▶ _Saved data entries_

[Start of section]

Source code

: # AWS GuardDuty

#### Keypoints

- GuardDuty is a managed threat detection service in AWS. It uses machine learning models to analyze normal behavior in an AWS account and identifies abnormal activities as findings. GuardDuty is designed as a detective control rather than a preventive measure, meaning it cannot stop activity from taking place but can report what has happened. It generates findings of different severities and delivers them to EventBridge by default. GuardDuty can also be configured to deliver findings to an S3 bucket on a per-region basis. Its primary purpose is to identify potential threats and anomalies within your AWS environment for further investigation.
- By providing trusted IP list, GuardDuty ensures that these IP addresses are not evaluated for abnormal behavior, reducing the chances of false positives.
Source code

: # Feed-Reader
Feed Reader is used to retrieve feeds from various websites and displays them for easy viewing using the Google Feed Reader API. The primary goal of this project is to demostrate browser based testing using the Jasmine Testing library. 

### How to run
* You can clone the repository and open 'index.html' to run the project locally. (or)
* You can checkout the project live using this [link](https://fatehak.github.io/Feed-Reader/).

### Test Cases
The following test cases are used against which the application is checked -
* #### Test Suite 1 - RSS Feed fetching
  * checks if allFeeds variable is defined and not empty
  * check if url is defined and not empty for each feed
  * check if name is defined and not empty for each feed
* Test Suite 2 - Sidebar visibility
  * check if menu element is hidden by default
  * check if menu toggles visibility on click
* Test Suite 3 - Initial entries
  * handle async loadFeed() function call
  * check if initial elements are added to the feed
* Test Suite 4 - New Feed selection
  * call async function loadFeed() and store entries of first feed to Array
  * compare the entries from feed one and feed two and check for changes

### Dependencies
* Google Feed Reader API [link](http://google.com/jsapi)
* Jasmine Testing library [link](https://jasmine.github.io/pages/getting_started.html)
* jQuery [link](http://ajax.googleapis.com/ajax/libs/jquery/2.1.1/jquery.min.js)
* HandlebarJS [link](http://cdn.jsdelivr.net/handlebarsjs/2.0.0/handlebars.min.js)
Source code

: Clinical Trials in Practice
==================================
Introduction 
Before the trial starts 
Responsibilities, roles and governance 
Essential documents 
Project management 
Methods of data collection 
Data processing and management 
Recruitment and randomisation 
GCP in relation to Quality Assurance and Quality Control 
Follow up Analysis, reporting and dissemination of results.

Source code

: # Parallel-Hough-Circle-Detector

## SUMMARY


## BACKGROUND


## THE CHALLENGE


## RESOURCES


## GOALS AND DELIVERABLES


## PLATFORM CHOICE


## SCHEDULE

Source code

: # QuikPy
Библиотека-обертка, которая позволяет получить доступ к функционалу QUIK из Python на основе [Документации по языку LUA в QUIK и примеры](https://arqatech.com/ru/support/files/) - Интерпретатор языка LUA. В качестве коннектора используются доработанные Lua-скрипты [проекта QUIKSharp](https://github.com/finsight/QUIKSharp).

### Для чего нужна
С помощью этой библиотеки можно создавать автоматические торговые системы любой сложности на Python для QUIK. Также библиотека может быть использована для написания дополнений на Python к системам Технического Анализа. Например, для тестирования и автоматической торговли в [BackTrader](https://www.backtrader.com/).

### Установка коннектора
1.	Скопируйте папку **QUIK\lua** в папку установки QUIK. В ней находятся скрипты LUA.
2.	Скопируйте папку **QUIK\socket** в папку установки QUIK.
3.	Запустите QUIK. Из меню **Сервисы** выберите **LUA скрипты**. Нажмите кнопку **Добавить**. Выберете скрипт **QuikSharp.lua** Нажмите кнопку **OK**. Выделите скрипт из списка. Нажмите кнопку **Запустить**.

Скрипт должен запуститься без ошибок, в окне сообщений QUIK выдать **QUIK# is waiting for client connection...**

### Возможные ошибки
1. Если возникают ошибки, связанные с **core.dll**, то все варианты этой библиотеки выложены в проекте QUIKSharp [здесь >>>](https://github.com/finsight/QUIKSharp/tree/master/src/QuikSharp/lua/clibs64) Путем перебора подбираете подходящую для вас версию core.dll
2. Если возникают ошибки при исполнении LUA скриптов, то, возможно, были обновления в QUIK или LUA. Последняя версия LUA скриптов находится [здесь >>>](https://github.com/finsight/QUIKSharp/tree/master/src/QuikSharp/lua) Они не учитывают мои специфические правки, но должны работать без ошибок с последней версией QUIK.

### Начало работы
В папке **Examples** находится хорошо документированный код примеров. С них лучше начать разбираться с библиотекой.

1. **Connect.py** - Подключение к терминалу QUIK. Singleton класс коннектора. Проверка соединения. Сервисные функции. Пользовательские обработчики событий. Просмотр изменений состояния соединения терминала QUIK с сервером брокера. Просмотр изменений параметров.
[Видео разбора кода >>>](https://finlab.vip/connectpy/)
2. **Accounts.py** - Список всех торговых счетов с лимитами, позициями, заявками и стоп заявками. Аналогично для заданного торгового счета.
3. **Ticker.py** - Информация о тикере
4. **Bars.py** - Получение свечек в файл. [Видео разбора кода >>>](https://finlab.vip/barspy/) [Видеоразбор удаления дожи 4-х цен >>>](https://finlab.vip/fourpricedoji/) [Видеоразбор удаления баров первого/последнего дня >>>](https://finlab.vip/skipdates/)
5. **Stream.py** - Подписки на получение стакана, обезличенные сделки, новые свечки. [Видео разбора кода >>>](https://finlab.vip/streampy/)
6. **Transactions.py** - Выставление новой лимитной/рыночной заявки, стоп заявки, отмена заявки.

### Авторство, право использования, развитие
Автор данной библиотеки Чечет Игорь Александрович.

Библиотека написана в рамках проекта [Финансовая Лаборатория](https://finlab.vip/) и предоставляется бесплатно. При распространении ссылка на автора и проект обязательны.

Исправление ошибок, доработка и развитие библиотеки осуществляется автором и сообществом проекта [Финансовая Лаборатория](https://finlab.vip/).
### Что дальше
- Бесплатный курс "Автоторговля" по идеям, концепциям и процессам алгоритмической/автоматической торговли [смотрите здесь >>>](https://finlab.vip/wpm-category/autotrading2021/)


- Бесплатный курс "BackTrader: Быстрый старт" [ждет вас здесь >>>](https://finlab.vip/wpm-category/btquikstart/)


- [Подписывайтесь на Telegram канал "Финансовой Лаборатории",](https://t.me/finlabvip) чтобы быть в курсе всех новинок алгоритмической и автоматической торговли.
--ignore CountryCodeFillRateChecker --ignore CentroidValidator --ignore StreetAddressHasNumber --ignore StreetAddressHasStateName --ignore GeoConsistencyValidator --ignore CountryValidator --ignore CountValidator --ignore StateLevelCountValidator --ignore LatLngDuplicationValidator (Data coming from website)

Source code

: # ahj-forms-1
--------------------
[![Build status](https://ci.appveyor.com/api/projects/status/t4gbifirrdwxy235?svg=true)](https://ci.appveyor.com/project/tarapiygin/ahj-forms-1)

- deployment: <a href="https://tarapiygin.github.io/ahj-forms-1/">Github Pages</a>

[End of section]

▶ _Your objective_
Please write out, exactly as they appear above, only the lines in the stretch from the line with "5. **Stream.py** - Подписки" through the line with "Автор данной библиотеки".

▶ _Your response_
5. **Stream.py** - Подписки на получение стакана, обезличенные сделки, новые свечки. [Видео разбора кода >>>](https://finlab.vip/streampy/)
6. **Transactions.py** - Выставление новой лимитной/рыночной заявки, стоп заявки, отмена заявки.

### Авторство, право использования, развитие
Автор данной библиотеки Чечет Игорь Александрович.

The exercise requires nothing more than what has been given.